Researchers from the US, Canada, and Australia have developed a screening tool that can determine asthma risk levels among pediatric patients as young as 3 years old.

A study published in JAMA Network Open concluded that a newly developed symptom-based screening tool could detect asthma risk levels among pediatric patients as well as persistent wheezing symptoms and healthcare burden.

Although there have been various improvements in asthma treatment, many current tools such as the modified asthma predictive index (mAPI) consist of invasive tests that can lower their applicability.

To combat this issue, a group of researchers gathered participants from the CHILD Study (Jan., 1, 2008, to Dec. 31, 2012), the Raine Study (Jan. 1, 1989, to Dec. 31, 2012), and the Canadian Asthma Primary Prevention Study, or CAPPS (Jan. 1, 1989, to Dec. 31, 1995) to participate in a diagnostic study.

They created the CHILDhood Asthma Risk Tool (CHART) to identify the asthma indications in patients who are 3 years old, such as the timing and number of wheeze or cough episodes, and use of inhaled corticosteroids, to identify children with asthma or ongoing symptoms at 5 years old.

Researchers used data from a total of 2,511 children for the study, 2,354 (93.7 percent) of whom had outcome data that was available at 5 years old.

When applied in the CHILD Study, among those who were 3 years old, CHART outperformed physician assessments as well as the mAPI at predicting wheeze, asthma diagnosis, and healthcare use.

When externally validated in the Raine Study, CHART had a similar predictive performance regarding persistent wheezing among children who were 5 years old. In the CAPPS study, the tool displayed similar performance in predicting wheezing at 7 years old.
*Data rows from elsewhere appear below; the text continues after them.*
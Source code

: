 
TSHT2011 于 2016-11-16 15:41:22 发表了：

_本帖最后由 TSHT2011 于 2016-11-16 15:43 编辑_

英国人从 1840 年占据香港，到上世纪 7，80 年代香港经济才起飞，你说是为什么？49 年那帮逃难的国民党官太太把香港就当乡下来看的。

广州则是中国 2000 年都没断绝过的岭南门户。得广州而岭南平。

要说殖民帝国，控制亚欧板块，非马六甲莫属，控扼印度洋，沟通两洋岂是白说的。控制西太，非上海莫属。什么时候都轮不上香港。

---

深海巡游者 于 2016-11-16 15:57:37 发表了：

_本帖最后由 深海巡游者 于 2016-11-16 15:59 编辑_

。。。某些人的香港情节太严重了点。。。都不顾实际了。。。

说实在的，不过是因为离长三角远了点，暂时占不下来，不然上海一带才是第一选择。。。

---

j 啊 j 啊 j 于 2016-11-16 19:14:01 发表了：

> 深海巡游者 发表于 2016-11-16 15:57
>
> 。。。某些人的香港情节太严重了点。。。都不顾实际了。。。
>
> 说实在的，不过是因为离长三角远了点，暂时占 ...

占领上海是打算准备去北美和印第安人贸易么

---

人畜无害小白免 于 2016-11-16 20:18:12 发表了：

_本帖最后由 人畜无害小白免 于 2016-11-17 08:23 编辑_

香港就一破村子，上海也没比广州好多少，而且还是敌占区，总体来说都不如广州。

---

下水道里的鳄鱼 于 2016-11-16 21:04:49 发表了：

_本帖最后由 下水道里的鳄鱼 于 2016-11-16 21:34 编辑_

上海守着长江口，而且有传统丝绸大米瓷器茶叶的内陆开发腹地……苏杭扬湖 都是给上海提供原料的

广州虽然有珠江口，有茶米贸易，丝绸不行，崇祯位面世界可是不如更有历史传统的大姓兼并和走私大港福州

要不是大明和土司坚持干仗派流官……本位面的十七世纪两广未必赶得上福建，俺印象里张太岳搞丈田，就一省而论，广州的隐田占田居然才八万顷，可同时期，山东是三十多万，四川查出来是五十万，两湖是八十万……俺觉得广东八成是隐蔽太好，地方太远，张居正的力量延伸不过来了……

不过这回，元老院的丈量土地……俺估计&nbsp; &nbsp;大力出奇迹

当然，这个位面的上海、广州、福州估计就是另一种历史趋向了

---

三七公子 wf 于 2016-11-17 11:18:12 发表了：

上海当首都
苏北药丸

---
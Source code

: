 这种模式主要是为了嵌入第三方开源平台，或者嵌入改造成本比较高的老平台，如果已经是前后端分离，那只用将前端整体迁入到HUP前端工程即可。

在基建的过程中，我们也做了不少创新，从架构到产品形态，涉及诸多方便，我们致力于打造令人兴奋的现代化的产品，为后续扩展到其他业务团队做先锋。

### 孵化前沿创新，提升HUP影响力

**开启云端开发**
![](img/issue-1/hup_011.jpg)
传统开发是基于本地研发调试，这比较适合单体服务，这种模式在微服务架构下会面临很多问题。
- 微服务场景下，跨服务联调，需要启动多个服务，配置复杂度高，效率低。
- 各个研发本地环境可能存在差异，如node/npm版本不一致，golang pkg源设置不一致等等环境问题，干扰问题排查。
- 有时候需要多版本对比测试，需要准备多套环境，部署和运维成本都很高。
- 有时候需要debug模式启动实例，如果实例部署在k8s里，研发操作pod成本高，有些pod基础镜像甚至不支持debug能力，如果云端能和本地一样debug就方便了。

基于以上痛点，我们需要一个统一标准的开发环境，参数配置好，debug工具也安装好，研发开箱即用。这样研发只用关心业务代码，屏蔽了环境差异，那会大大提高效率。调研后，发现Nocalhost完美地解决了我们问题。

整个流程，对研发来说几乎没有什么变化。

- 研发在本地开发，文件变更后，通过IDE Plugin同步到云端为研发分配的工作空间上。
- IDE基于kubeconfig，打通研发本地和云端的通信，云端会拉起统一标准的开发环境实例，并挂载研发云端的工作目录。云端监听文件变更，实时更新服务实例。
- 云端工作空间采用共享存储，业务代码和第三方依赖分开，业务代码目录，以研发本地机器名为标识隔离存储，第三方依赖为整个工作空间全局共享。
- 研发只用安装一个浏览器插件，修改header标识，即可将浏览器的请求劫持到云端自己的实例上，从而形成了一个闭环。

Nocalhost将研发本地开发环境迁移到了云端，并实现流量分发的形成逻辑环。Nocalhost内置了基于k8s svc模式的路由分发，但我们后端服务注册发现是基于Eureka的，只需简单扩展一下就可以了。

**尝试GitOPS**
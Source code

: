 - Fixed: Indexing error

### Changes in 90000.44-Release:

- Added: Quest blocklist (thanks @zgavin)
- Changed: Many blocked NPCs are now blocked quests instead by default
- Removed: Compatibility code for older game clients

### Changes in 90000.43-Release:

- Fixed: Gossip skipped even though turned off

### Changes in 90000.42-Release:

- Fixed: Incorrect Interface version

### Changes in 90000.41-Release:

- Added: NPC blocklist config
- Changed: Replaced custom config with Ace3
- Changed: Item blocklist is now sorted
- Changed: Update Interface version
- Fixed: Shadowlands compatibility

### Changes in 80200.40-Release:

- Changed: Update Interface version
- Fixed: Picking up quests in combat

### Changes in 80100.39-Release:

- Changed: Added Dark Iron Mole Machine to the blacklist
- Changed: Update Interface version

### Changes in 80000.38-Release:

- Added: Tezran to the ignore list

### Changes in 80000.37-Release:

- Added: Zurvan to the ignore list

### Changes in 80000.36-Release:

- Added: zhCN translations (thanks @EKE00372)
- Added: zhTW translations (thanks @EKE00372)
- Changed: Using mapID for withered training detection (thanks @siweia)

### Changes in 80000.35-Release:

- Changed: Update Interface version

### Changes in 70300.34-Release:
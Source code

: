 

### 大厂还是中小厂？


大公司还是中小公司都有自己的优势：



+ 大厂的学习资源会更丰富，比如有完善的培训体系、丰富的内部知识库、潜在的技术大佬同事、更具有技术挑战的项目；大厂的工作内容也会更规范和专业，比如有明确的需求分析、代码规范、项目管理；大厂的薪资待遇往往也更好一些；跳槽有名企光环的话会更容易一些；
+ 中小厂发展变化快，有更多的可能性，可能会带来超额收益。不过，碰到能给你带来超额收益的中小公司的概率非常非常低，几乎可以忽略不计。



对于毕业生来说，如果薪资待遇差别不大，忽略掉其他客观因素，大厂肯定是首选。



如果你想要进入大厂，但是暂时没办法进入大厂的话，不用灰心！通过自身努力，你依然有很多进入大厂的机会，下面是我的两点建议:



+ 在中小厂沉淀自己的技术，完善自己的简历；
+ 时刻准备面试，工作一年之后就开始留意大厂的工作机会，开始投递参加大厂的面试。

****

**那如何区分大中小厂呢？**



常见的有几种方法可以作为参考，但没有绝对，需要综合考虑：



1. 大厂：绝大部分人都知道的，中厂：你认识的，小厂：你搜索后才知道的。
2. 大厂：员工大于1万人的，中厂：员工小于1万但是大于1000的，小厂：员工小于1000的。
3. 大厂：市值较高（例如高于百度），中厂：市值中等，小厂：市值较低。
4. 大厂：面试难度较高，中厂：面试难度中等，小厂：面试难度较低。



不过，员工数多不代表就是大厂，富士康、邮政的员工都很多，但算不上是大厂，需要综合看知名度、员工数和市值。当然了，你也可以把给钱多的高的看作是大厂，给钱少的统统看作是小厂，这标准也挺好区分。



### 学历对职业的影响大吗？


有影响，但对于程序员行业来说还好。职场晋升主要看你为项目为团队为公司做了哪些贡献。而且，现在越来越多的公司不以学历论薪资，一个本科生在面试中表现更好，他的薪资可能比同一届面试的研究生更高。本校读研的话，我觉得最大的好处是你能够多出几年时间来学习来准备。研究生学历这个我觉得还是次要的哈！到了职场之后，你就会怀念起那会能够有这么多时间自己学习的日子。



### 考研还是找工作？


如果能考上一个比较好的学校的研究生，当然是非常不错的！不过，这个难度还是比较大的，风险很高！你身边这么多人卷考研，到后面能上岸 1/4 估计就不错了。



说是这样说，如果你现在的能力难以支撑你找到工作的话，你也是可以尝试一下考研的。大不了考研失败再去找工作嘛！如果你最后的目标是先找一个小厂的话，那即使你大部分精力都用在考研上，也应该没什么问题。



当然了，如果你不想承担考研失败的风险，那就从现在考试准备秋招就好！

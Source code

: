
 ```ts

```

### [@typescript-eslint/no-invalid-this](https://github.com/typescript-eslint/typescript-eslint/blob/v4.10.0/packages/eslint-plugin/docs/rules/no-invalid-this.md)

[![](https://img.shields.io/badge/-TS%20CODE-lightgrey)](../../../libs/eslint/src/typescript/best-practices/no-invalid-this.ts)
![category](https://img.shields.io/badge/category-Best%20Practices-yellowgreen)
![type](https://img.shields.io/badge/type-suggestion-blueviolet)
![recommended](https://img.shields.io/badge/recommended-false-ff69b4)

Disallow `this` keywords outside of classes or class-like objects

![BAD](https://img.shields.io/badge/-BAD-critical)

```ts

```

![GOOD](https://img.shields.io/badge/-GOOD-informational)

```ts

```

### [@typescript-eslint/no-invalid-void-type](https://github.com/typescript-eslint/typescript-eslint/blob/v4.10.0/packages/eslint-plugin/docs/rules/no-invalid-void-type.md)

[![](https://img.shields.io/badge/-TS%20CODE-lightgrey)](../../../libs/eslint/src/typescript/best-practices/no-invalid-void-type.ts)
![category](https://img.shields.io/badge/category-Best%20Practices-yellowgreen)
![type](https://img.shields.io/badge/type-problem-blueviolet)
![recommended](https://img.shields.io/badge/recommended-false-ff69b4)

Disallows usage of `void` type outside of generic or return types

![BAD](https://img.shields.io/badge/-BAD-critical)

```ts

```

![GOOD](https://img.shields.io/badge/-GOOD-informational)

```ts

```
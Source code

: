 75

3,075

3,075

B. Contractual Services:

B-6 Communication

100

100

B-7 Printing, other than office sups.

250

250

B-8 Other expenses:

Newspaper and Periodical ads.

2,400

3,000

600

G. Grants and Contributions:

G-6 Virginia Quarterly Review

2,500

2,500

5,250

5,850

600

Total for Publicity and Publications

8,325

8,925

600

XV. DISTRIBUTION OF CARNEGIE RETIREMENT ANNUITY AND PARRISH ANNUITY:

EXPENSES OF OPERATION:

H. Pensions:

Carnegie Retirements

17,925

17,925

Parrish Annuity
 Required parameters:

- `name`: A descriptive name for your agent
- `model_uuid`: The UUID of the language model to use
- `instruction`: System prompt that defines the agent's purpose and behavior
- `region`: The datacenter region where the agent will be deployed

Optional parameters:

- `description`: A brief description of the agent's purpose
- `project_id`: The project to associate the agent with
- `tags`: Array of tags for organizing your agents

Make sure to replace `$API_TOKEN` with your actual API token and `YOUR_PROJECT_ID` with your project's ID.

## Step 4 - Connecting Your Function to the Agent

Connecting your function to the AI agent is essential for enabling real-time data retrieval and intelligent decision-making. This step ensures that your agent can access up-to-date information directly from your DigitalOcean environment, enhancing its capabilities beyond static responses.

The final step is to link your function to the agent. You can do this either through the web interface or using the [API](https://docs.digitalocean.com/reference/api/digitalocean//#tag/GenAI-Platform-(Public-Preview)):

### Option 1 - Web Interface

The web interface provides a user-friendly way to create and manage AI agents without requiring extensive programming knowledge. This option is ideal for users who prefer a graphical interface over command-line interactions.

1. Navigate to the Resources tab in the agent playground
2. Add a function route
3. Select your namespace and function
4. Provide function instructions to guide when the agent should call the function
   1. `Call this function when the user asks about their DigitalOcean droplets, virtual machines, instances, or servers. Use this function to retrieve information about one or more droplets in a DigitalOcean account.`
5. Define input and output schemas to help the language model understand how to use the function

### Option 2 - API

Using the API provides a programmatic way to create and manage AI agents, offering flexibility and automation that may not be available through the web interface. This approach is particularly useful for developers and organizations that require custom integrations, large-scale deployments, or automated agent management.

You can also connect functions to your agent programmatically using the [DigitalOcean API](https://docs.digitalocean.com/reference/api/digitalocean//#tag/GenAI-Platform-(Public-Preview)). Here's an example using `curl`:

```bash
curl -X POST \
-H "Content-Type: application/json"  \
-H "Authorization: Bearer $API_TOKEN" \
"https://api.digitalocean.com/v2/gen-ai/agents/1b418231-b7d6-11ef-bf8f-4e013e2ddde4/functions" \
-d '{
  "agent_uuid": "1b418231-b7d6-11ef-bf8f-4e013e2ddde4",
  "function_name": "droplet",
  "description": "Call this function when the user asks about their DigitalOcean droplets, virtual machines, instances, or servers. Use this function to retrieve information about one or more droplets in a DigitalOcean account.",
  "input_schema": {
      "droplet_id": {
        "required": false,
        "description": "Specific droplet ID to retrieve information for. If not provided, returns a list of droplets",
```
Based on this data, researchers concluded that the CHART tool displayed the ability to identify asthma risk among children as young as 3 years old.

"CHART could be easily incorporated as a routine screening tool in primary care to identify children who need monitoring, timely symptom control, and introduction of preventive therapies," they wrote.

There have been several recent efforts focused on applying predictive analytics to enhance care practices.

For example, in September, Mayo Clinic created an artificial intelligence model that used patient data from the start of labor, the most recent clinical assessment, and cumulative labor progress from admission to determine labor risk predictions, leading to improved clinical decision-making.

In October, Penn State researchers announced that they plan to use a grant from the National Science Foundation to create artificial intelligence and machine-learning algorithms that will analyze longitudinal data to perform health risk predictions.

Further, a study published in June described clinical risk prediction models for sepsis, delirium, and acute kidney injury. According to researchers, these models achieved high performance when implemented into live clinical workflows.